> [What you need to do]:
Take each line in the entries below that holds "muestra" and show it.

> [Dataset excerpts]:
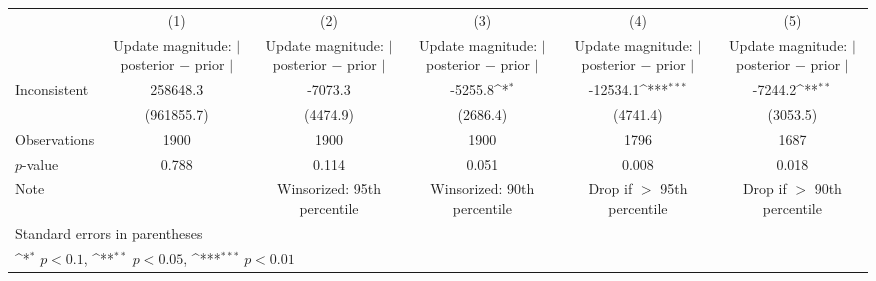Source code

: {
\def\sym#1{\ifmmode^{#1}\else\(^{#1}\)\fi}
\begin{tabular}{l*{5}{c}}
\hline\hline
                    &\multicolumn{1}{c}{(1)}         &\multicolumn{1}{c}{(2)}         &\multicolumn{1}{c}{(3)}         &\multicolumn{1}{c}{(4)}         &\multicolumn{1}{c}{(5)}         \\
                    &\shortstack{Update magnitude: \\ $|$ posterior $-$ prior $|$}         &\shortstack{Update magnitude: \\ $|$ posterior $-$ prior $|$}         &\shortstack{Update magnitude: \\ $|$ posterior $-$ prior $|$}         &\shortstack{Update magnitude: \\ $|$ posterior $-$ prior $|$}         &\shortstack{Update magnitude: \\ $|$ posterior $-$ prior $|$}         \\
\hline
Inconsistent        &    258648.3         &     -7073.3         &     -5255.8\sym{*}  &    -12534.1\sym{***}&     -7244.2\sym{**} \\
                    &  (961855.7)         &    (4474.9)         &    (2686.4)         &    (4741.4)         &    (3053.5)         \\
\hline
Observations        &        1900         &        1900         &        1900         &        1796         &        1687         \\
$p$-value           &       0.788         &       0.114         &       0.051         &       0.008         &       0.018         \\
Note                &                     &Winsorized: 95th percentile         &Winsorized: 90th percentile         &Drop if $>$ 95th percentile         &Drop if $>$ 90th percentile         \\
\hline\hline
\multicolumn{6}{l}{\footnotesize Standard errors in parentheses}\\
\multicolumn{6}{l}{\footnotesize \sym{*} \(p<0.1\), \sym{**} \(p<0.05\), \sym{***} \(p<0.01\)}\\
\end{tabular}
}
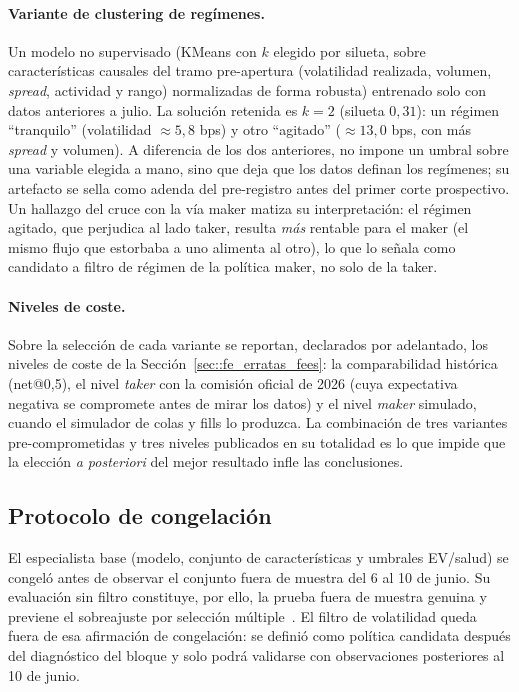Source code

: \paragraph{Variante de clustering de regímenes.} Un modelo no supervisado (KMeans con
$k$ elegido por silueta, sobre características causales del tramo pre-apertura
(volatilidad realizada, volumen, \emph{spread}, actividad y rango) normalizadas de forma
robusta) entrenado solo con datos anteriores a julio. La solución retenida es $k=2$
(silueta $0{,}31$): un régimen ``tranquilo'' (volatilidad $\approx 5{,}8$ bps) y otro
``agitado'' ($\approx 13{,}0$ bps, con más \emph{spread} y volumen). A diferencia de los dos
anteriores, no impone un umbral sobre una variable elegida a mano, sino que deja que los
datos definan los regímenes; su artefacto se sella como adenda del pre-registro antes del
primer corte prospectivo. Un hallazgo del cruce con la vía maker matiza su interpretación:
el régimen agitado, que perjudica al lado taker, resulta \emph{más} rentable para el maker
(el mismo flujo que estorbaba a uno alimenta al otro), lo que lo señala como candidato a
filtro de régimen de la política maker, no solo de la taker.

\paragraph{Niveles de coste.} Sobre la selección de cada variante se reportan, declarados
por adelantado, los niveles de coste de la Sección~\ref{sec::fe_erratas_fees}: la
comparabilidad histórica (net@0,5), el nivel \emph{taker} con la comisión oficial de 2026
(cuya expectativa negativa se compromete antes de mirar los datos) y el nivel \emph{maker}
simulado, cuando el simulador de colas y fills lo produzca. La combinación de tres variantes
pre-comprometidas y tres niveles publicados en su totalidad es lo que impide que la elección \emph{a posteriori}
del mejor resultado infle las conclusiones.

\subsection{Protocolo de congelación}
\label{sec:congelacion}

El especialista base (modelo, conjunto de características y umbrales EV/salud) se congeló
antes de observar el conjunto fuera de muestra del 6 al 10 de junio. Su evaluación sin filtro
constituye, por ello, la prueba fuera de muestra genuina y previene el sobreajuste por
selección múltiple~\cite{bailey2014deflated}. El filtro de volatilidad queda fuera de esa
afirmación de congelación: se definió como política candidata después del diagnóstico del
bloque y solo podrá validarse con observaciones posteriores al 10 de junio.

> [Completed task]:
antes de observar el conjunto fuera de muestra del 6 al 10 de junio. Su evaluación sin filtro
constituye, por ello, la prueba fuera de muestra genuina y previene el sobreajuste por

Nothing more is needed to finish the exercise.